NEWS

AG: Probe examined vote-buying allegations

Sam R. Hall
The Clarion-Ledger

Attorney General Jim Hood said his office investigated claims of vote-buying that he said appear to have been made after a political blogger paid a Meridian man to lie in a recorded interview.

During his speech at the Neshoba County Fair on Wednesday, Hood called for more civility and integrity in political races and pointed to the Republican primary for U.S. Senate as being out of control.

“It’s bothersome to me when political bloggers … pay someone $2,000 to lie on a video … We need a higher level of political discourse in this state,” Hood said in his speech.

Hood confirmed in an interview after his speech that he was alluding to the situation in which Stevie Fielder of Meridian told Charles C. Johnson of GotNews.com that campaign staffers for U.S. Sen. Thad Cochran paid him to pay people $15 each to vote for the incumbent. Fielder recanted most of his story in an interview with The Clarion-Ledger. The Cochran campaign has denied the allegations.

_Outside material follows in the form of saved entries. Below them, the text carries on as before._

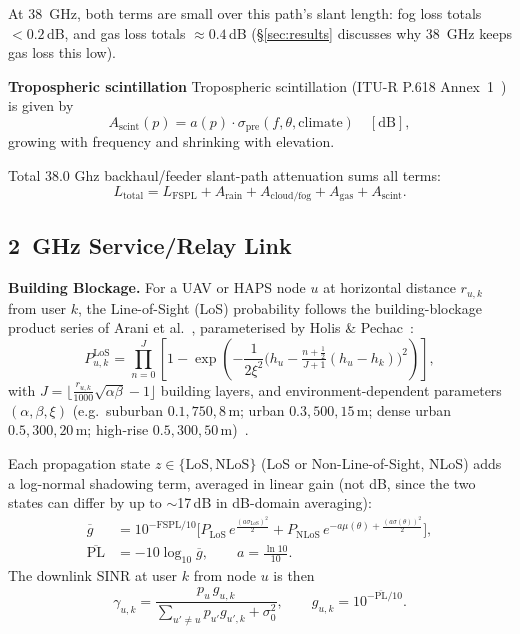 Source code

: \documentclass[]{ieeeaccess}
\begin{document}
 At 38~GHz, both terms are small over this path's slant length: fog loss totals $<0.2$\,dB, and gas loss totals $\approx0.4$\,dB (\S\ref{sec:results} discusses why 38~GHz keeps gas loss this low).

\textbf{ Tropospheric scintillation}
Tropospheric scintillation  (ITU-R P.618 Annex~1~\cite{itu_p618}) is given by 
\begin{equation}
A_\mathrm{scint}(p) = a(p)\cdot\sigma_\mathrm{pre}(f,\theta,\mathrm{climate}) \quad [\mathrm{dB}],
\label{eq:scint_loss}
\end{equation}
growing with frequency and shrinking with elevation.

Total 38.0 Ghz backhaul/feeder slant-path attenuation sums all terms:
\begin{equation}
L_\mathrm{total} = L_\mathrm{FSPL} + A_\mathrm{rain} + A_\mathrm{cloud/fog} + A_\mathrm{gas} + A_\mathrm{scint}.
\label{eq:feeder_loss}
\end{equation}

\subsection{2~GHz Service/Relay Link}
\label{subsec:service-model}

\textbf{Building Blockage.} For a UAV or HAPS node $u$ at horizontal distance $r_{u,k}$ from user $k$, the Line-of-Sight (LoS) probability follows the building-blockage product series of Arani et al.~\cite{arani2023}, parameterised by Holis \& Pechac~\cite{holispechac2008}:
\begin{equation}
P^\mathrm{LoS}_{u,k} = \prod_{n=0}^{J}\left[1-\exp\!\left(-\frac{1}{2\xi^2}\Big(h_u-\tfrac{n+\frac12}{J+1}(h_u-h_k)\Big)^{2}\right)\right],
\label{eq:los}
\end{equation}
with $J=\lfloor \tfrac{r_{u,k}}{1000}\sqrt{\alpha\beta}-1\rfloor$ building layers, and environment-dependent parameters $(\alpha,\beta,\xi)$ (e.g.\ suburban $0.1,750,8$\,m; urban $0.3,500,15$\,m; dense urban $0.5,300,20$\,m; high-rise $0.5,300,50$\,m)~\cite{holispechac2008}.

Each propagation state $z\in\{\mathrm{LoS,NLoS}\}$ (LoS or Non-Line-of-Sight, NLoS) adds a log-normal shadowing term, averaged in linear gain (not dB, since the two states can differ by up to $\sim$17\,dB in dB-domain averaging):
\begin{align}
\overline{g} &= 10^{-\mathrm{FSPL}/10}\Big[P_\mathrm{LoS}\,e^{\tfrac{(a\sigma_\mathrm{LoS})^2}{2}} + P_\mathrm{NLoS}\,e^{-a\mu(\theta)+\tfrac{(a\sigma(\theta))^2}{2}}\Big],\nonumber\\
\overline{\mathrm{PL}} &= -10\log_{10}\overline{g}, \qquad a=\tfrac{\ln 10}{10}.
\label{eq:pl}
\end{align}
The downlink SINR at user $k$ from node $u$ is then
\begin{equation}
\gamma_{u,k} = \frac{p_u\,g_{u,k}}{\sum_{u'\neq u} p_{u'} g_{u',k} + \sigma_0^2}, \qquad g_{u,k}=10^{-\overline{\mathrm{PL}}/10}.
\label{eq:sinr}
\end{equation}
\end{document}
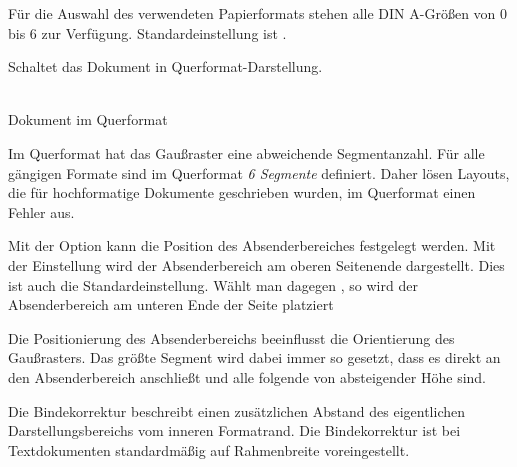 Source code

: \documentclass[a4paper,11pt]{tubsreprt}
\begin{document}
Für die Auswahl des verwendeten Papierformats stehen alle DIN A-Größen von
0 bis 6 zur Verfügung. Standardeinstellung ist .

\begin{Declaration}
\end{Declaration}

Schaltet das Dokument in Querformat-Darstellung.

\begin{minipage}{0.45\textwidth}\sffamily\centering
  {}\\
  Dokument im Querformat
\end{minipage}


\begin{important}
  Im Querformat hat das Gaußraster eine abweichende
  Segmentanzahl. Für alle gängigen Formate sind im Querformat \emph{6 Segmente}
  definiert. Daher lösen Layouts, die für hochformatige Dokumente
  geschrieben wurden, im Querformat einen Fehler aus.
\end{important}


\begin{Declaration}
\end{Declaration}

Mit der Option  kann die Position des Absenderbereiches
festgelegt werden. Mit der Einstellung  wird
der Absenderbereich am oberen Seitenende dargestellt. Dies ist auch die
Standardeinstellung. Wählt man dagegen , so
wird der Absenderbereich am unteren Ende der Seite platziert

\begin{important}
  Die Positionierung des Absenderbereichs beeinflusst die Orientierung des
  Gaußrasters. Das größte Segment wird dabei immer so gesetzt, dass es direkt
  an den Absenderbereich anschließt und alle folgende von absteigender Höhe sind.
\end{important}



\begin{Declaration}
\end{Declaration}

Die Bindekorrektur beschreibt einen zusätzlichen Abstand des eigentlichen
Darstellungsbereichs vom inneren Formatrand. Die Bindekorrektur
ist bei Textdokumenten standardmäßig auf Rahmenbreite voreingestellt.
\end{document}
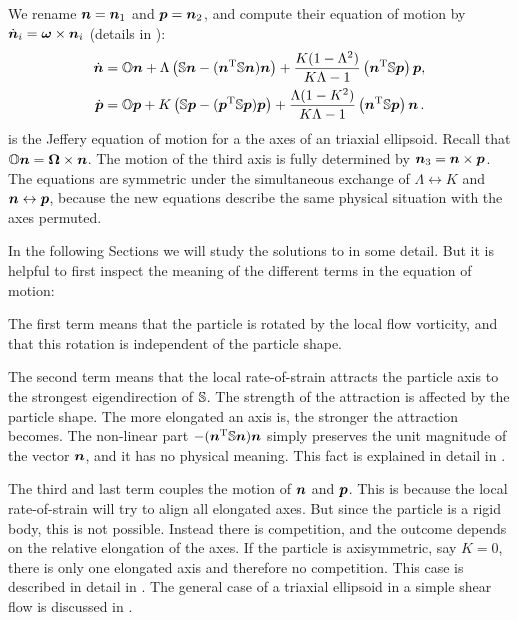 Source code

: \documentclass[thesis.tex]{subfiles}
\begin{document}
We rename $\mbox{\boldmath$n$} = \mbox{\boldmath$n$}_1$ and $\mbox{\boldmath$p$}=\mbox{\boldmath$n$}_2$, and compute their equation of motion by $\dot{\mbox{\boldmath$n$}}_i=\mbox{\boldmath$\omega$} \times \mbox{\boldmath$n$}_i$ (details in ):
\begin{align}
	\dot{\ve n}	&= \ma O \ve n 
	+ \Lambda\left(
	\ma S \ve n - (\ve n \transpose \ma S \ve n) \ve n
	\right)
    + \frac{K(1- \Lambda^2)}{K \Lambda - 1}\left(\ve n\transpose \ma S\ve p\right)\ve p,  \nn\\
\dot{\ve p}	&=    \ma O \ve p
	 + K\left(
\ma S \ve p  - (\ve p \transpose \ma S \ve p) \ve p
	 \right)
	  + \frac{\Lambda(1-K^2)}{K \Lambda - 1}\left(\ve n\transpose \ma S\ve p\right)\ve n\,. \eqnlab{np}
\end{align}
 is the Jeffery equation of motion for a the axes of an triaxial ellipsoid. Recall that $\mathbb{O} \mbox{\boldmath$n$}=\mbox{\boldmath$\Omega$} \times \mbox{\boldmath$n$}$. The motion of the third axis is fully determined by $\mbox{\boldmath$n$}_3 = \mbox{\boldmath$n$} \times \mbox{\boldmath$p$}$. The equations are symmetric under the simultaneous exchange of $\Lambda\leftrightarrow K$ and $\mbox{\boldmath$n$}\leftrightarrow\mbox{\boldmath$p$}$, because the new equations describe the same physical situation with the axes permuted.

In the following Sections we will study the solutions to  in some detail. But it is helpful to first inspect the meaning of the different terms in the equation of motion:

The first term means that the particle is rotated by the local flow vorticity, and that this rotation is independent of the particle shape.

The second term means that the local rate-of-strain attracts the particle axis to the strongest eigendirection of $\mathbb{S}$. The strength of the attraction is affected by the particle shape. The more elongated an axis is, the stronger the attraction becomes. The non-linear part $- (\mbox{\boldmath$n$} ^{\mathrm T} \mathbb{S} \mbox{\boldmath$n$}) \mbox{\boldmath$n$}$ simply preserves the unit magnitude of the vector $\mbox{\boldmath$n$}$, and it has no physical meaning. This fact is explained in detail in . 

The third and last term couples the motion of $\mbox{\boldmath$n$}$ and $\mbox{\boldmath$p$}$. This is because the local rate-of-strain will try to align all elongated axes. But since the particle is a rigid body, this is not possible. Instead there is competition, and the outcome depends on the relative elongation of the axes. If the particle is axisymmetric, say $K=0$, there is only one elongated axis and therefore no competition. This case is described in detail in . The general case of a triaxial ellipsoid in a simple shear flow is discussed in .
\end{document}
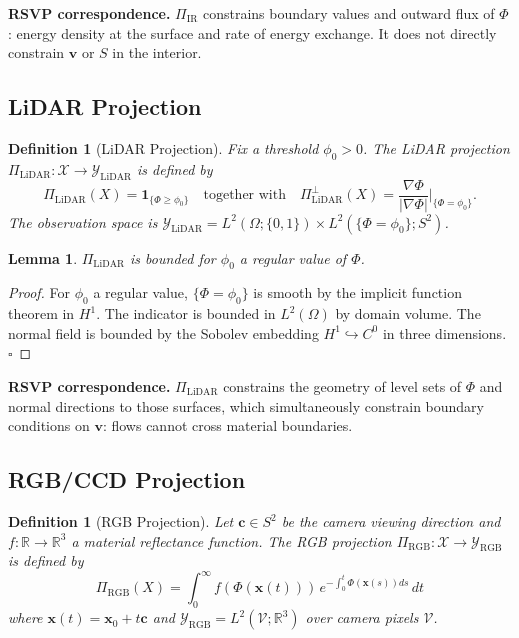 \documentclass[12pt, oneside]{article}
\newtheorem{lemma}[theorem]{Lemma}
\newtheorem{definition}[theorem]{Definition}
\begin{document}
\textbf{RSVP correspondence.} $\Pi_{\mathrm{IR}}$ constrains boundary values and outward
flux of $\Phi$: energy density at the surface and rate of energy exchange. It does not
directly constrain $\mathbf{v}$ or $S$ in the interior.

\subsection{LiDAR Projection}

\begin{definition}[LiDAR Projection]
Fix a threshold $\phi_0 > 0$. The LiDAR projection
$\Pi_{\mathrm{LiDAR}} : \mathcal{X} \to \mathcal{Y}_{\mathrm{LiDAR}}$ is defined by
\[
\Pi_{\mathrm{LiDAR}}(X) = \mathbf{1}_{\{\Phi \ge \phi_0\}}
\quad \text{together with} \quad
\Pi_{\mathrm{LiDAR}}^{\perp}(X) =
\frac{\nabla\Phi}{|\nabla\Phi|}\bigg|_{\{\Phi = \phi_0\}}.
\]
The observation space is
$\mathcal{Y}_{\mathrm{LiDAR}} = L^2(\Omega;\{0,1\}) \times L^2(\{\Phi=\phi_0\};S^2)$.
\end{definition}

\begin{lemma}
$\Pi_{\mathrm{LiDAR}}$ is bounded for $\phi_0$ a regular value of $\Phi$.
\end{lemma}
\begin{proof}
For $\phi_0$ a regular value, $\{\Phi = \phi_0\}$ is smooth by the implicit function
theorem in $H^1$. The indicator is bounded in $L^2(\Omega)$ by domain volume. The normal
field is bounded by the Sobolev embedding $H^1 \hookrightarrow C^0$ in three dimensions.
$\square$
\end{proof}

\textbf{RSVP correspondence.} $\Pi_{\mathrm{LiDAR}}$ constrains the geometry of level
sets of $\Phi$ and normal directions to those surfaces, which simultaneously constrain
boundary conditions on $\mathbf{v}$: flows cannot cross material boundaries.

\subsection{RGB/CCD Projection}

\begin{definition}[RGB Projection]
Let $\mathbf{c} \in S^2$ be the camera viewing direction and $f : \mathbb{R} \to \mathbb{R}^3$
a material reflectance function. The RGB projection
$\Pi_{\mathrm{RGB}} : \mathcal{X} \to \mathcal{Y}_{\mathrm{RGB}}$ is defined by
\[
\Pi_{\mathrm{RGB}}(X) = \int_0^\infty f(\Phi(\mathbf{x}(t)))\,
e^{-\int_0^t \Phi(\mathbf{x}(s)) ds}\, dt
\]
where $\mathbf{x}(t) = \mathbf{x}_0 + t\mathbf{c}$ and
$\mathcal{Y}_{\mathrm{RGB}} = L^2(\mathcal{V};\mathbb{R}^3)$ over camera pixels $\mathcal{V}$.
\end{definition}
\end{document}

Hood said his office investigated the claims and that Fielder told investigators that he was paid $2,000 to lie about being asked to pay people to vote for Cochran. According to Hood, Fielder says he was told what to say by the political blogger and others involved in recording the interview.

Johnson refused to answer questions that were emailed to him but later posted the questions and his answers to his website. In that post, he denied that he or anyone involved with the interview asked Fielder to lie.

Johnson on several occasions has admitted to paying Fielder for the interview. Most recently, he posted on Twitter, “... I paid a black reverend cash for voter fraud story ...” However, on Wednesday he said that was not the case.

“No, I paid for the text messages, not the story,” Johnson wrote. He would not disclose how much he paid, saying, “I don’t want to create a market with clear prices for information. Every negotiation is a case by case.”

Hood said that no crime has been committed by paying someone to lie or for lying. However, he said his office is still seeking the source of the funds used to pay Fielder.

Johnson avoided a question about whether anyone with the Chris McDaniel campaign helped him raise the money to pay Fielder.

“So what if I did? So what if I didn’t?” he responded when asked if he coordinated with the McDaniel campaign to finance the interview.